Jason Logan is an inkmaker, illustrator, writer, graphic designer, and art director based in Toronto, Ontario, Canada. His illustrations have appeared in numerous publications including The New York Times, The Walrus, and The Globe and Mail. His first book, If We Ever Break Up, This Is My Book has been translated into seven languages. Logan has also created hand-lettering and designed book covers for Coach House Books and HarperCollins.

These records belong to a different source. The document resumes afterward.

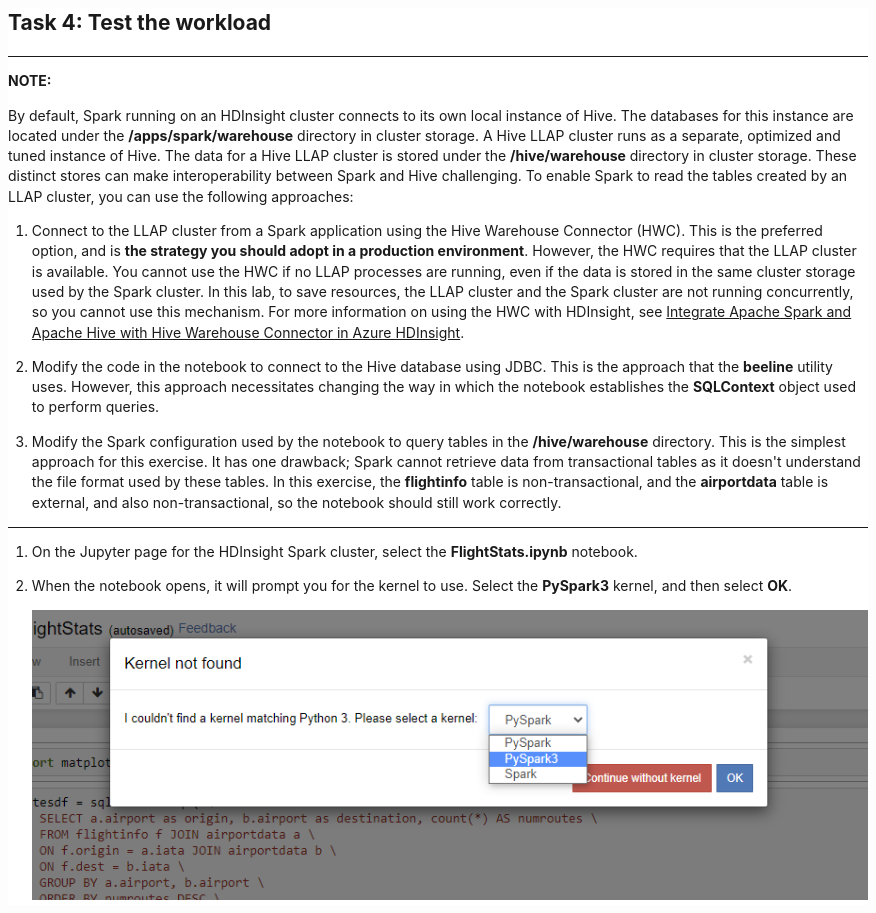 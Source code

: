 

## Task 4: Test the workload

---

**NOTE:**

By default, Spark running on an HDInsight cluster connects to its own local instance of Hive. The databases for this instance are located under the **/apps/spark/warehouse** directory in cluster storage. A Hive LLAP cluster runs as a separate, optimized and tuned instance of Hive. The data for a Hive LLAP cluster is stored under the **/hive/warehouse** directory in cluster storage. These distinct stores can make interoperability between Spark and Hive challenging. To enable Spark to read the tables created by an LLAP cluster, you can use the following approaches:

1. Connect to the LLAP cluster from a Spark application using the Hive Warehouse Connector (HWC). This is the preferred option, and is **the strategy you should adopt in a production environment**. However, the HWC requires that the LLAP cluster is available. You cannot use the HWC if no LLAP processes are running, even if the data is stored in the same cluster storage used by the Spark cluster. In this lab, to save resources, the LLAP cluster and the Spark cluster are not running concurrently, so you cannot use this mechanism. For more information on using the HWC with HDInsight, see [Integrate Apache Spark and Apache Hive with Hive Warehouse Connector in Azure HDInsight](https://docs.microsoft.com/azure/hdinsight/interactive-query/apache-hive-warehouse-connector).

1. Modify the code in the notebook to connect to the Hive database using JDBC. This is the approach that the **beeline** utility uses. However, this approach necessitates changing the way in which the notebook establishes the **SQLContext** object used to perform queries.

1. Modify the Spark configuration used by the notebook to query tables in the **/hive/warehouse** directory. This is the simplest approach for this exercise. It has one drawback; Spark cannot retrieve data from transactional tables as it doesn't understand the file format used by these tables. In this exercise, the **flightinfo** table is non-transactional, and the **airportdata** table is external, and also non-transactional, so the notebook should still work correctly.

---

1. On the Jupyter page for the HDInsight Spark cluster, select the **FlightStats.ipynb** notebook.

1. When the notebook opens, it will prompt you for the kernel to use. Select the **PySpark3** kernel, and then select **OK**.

    ![The **Kernel not found** page for the notebook. The user has selected the PySpark3 kernel](../Images/3-Jupyter-Kernel.png)

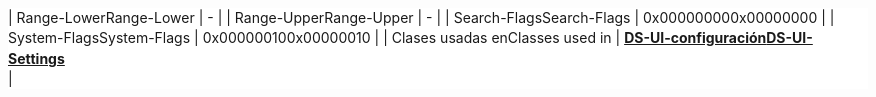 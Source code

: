 | <span data-ttu-id="25c71-260">Range-Lower</span><span class="sxs-lookup"><span data-stu-id="25c71-260">Range-Lower</span></span>            | \-                                                  |
| <span data-ttu-id="25c71-261">Range-Upper</span><span class="sxs-lookup"><span data-stu-id="25c71-261">Range-Upper</span></span>            | \-                                                  |
| <span data-ttu-id="25c71-262">Search-Flags</span><span class="sxs-lookup"><span data-stu-id="25c71-262">Search-Flags</span></span>           | <span data-ttu-id="25c71-263">0x00000000</span><span class="sxs-lookup"><span data-stu-id="25c71-263">0x00000000</span></span>                                          |
| <span data-ttu-id="25c71-264">System-Flags</span><span class="sxs-lookup"><span data-stu-id="25c71-264">System-Flags</span></span>           | <span data-ttu-id="25c71-265">0x00000010</span><span class="sxs-lookup"><span data-stu-id="25c71-265">0x00000010</span></span>                                          |
| <span data-ttu-id="25c71-266">Clases usadas en</span><span class="sxs-lookup"><span data-stu-id="25c71-266">Classes used in</span></span>        | [<span data-ttu-id="25c71-267">**DS-UI-configuración**</span><span class="sxs-lookup"><span data-stu-id="25c71-267">**DS-UI-Settings**</span></span>](c-dsuisettings.md)<br/> |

He is the founder of Toronto Ink Company, which makes artist's inks made from foraged and found materials. The documentary The Colour of Ink follows him as he travels and makes ink from natural materials, and shows how his inks are used by artists, writers, and calligraphers including Kōji Kakinuma, Liana Finck, Soraya Syed, Yuri Shimojo, Corey Bulpitt, Roxx and Margaret Atwood.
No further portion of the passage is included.